Sunday, January 10, 2010

Poetry

Seamus Heaney is perhaps the greatest living poet.  I am listening as I write to a CD in which he collaborates with the piper Liam O'Flynn on a series of poems and airs. 

One of his poems contains the single most terrifying line in English poetry.

Midterm Break
Seamus Heaney

I sat all morning in the college sick bay
Counting bells knelling classes to a close,
At two o'clock our neighbors drove me home.

In the porch I met my father crying --
He had always taken funerals in his stride--
And Big Jim Evans saying it was a hard blow.
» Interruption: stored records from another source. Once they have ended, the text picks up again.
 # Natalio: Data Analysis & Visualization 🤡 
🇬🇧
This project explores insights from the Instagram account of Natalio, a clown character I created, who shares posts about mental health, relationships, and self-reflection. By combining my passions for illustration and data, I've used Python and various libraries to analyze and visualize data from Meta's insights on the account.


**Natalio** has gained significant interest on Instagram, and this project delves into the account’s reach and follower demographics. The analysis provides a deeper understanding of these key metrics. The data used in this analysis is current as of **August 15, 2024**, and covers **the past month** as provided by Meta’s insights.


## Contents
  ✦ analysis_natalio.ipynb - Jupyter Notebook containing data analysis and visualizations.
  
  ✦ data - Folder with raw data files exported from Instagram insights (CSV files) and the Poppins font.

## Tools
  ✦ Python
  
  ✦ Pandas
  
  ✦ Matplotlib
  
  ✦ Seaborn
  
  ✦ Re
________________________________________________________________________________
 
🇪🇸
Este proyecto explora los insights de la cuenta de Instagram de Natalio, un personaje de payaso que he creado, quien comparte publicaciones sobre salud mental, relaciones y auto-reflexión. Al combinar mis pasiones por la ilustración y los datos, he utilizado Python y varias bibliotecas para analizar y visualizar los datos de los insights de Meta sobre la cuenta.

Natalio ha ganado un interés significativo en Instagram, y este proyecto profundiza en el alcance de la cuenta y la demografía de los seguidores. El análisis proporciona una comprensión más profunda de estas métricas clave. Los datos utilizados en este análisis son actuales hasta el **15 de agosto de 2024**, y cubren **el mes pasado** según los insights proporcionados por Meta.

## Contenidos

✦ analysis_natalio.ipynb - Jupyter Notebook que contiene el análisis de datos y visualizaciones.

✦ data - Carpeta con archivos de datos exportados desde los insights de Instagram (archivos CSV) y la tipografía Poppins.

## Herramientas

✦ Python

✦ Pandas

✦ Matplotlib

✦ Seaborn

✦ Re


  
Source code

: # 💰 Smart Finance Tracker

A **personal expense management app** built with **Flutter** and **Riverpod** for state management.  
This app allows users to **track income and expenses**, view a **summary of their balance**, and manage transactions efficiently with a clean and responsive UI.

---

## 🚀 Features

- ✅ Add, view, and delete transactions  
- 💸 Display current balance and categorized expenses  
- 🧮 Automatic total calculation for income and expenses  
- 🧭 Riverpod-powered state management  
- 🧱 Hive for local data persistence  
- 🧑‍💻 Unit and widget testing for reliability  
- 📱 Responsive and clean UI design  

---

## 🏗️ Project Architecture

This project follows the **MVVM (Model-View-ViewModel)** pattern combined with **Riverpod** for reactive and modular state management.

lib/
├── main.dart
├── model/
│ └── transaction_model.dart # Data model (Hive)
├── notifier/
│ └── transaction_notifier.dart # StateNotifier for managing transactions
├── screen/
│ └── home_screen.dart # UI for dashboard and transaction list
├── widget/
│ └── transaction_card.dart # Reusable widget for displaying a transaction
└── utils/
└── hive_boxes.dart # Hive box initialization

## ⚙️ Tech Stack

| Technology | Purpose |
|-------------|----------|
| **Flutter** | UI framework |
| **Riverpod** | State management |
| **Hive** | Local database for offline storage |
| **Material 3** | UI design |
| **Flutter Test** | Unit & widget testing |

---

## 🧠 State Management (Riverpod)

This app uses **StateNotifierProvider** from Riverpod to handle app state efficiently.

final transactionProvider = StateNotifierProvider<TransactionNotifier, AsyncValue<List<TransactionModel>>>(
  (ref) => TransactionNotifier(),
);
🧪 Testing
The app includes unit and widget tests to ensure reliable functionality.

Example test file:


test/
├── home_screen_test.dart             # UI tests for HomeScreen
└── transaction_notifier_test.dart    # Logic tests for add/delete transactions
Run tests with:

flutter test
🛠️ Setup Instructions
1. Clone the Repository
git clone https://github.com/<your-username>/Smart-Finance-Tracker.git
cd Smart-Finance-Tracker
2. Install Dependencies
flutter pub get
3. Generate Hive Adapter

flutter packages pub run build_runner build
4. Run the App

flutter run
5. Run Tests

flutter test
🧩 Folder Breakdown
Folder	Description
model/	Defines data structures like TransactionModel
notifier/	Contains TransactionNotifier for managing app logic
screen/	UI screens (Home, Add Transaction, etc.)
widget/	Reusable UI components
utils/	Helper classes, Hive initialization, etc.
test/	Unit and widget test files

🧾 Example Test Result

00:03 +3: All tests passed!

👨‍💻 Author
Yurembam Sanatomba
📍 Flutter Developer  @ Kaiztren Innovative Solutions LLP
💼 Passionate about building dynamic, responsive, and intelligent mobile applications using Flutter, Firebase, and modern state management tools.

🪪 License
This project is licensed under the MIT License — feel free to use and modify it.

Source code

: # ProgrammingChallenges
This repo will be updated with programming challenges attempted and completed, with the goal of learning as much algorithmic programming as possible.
The baby cooed and laughed and rocked the pram
When I came in, and I was embarrassed
By old men standing up to shake my hand

And tell me they were "sorry for my trouble,"
Whispers informed strangers I was the eldest,
Away at school, as my mother held my hand

In hers and coughed out angry tearless sighs.
At ten o'clock the ambulance arrived
With the corpse, stanched and bandaged by the nurses.

Next morning I went up into the room. Snowdrops
And candles soothed the bedside; I saw him
For the first time in six weeks.  Paler now,

Wearing a poppy bruise on the left temple,
He lay in the four foot box as in a cot.
No gaudy scars, the bumper knocked him clear.

A four foot box, a foot for every year.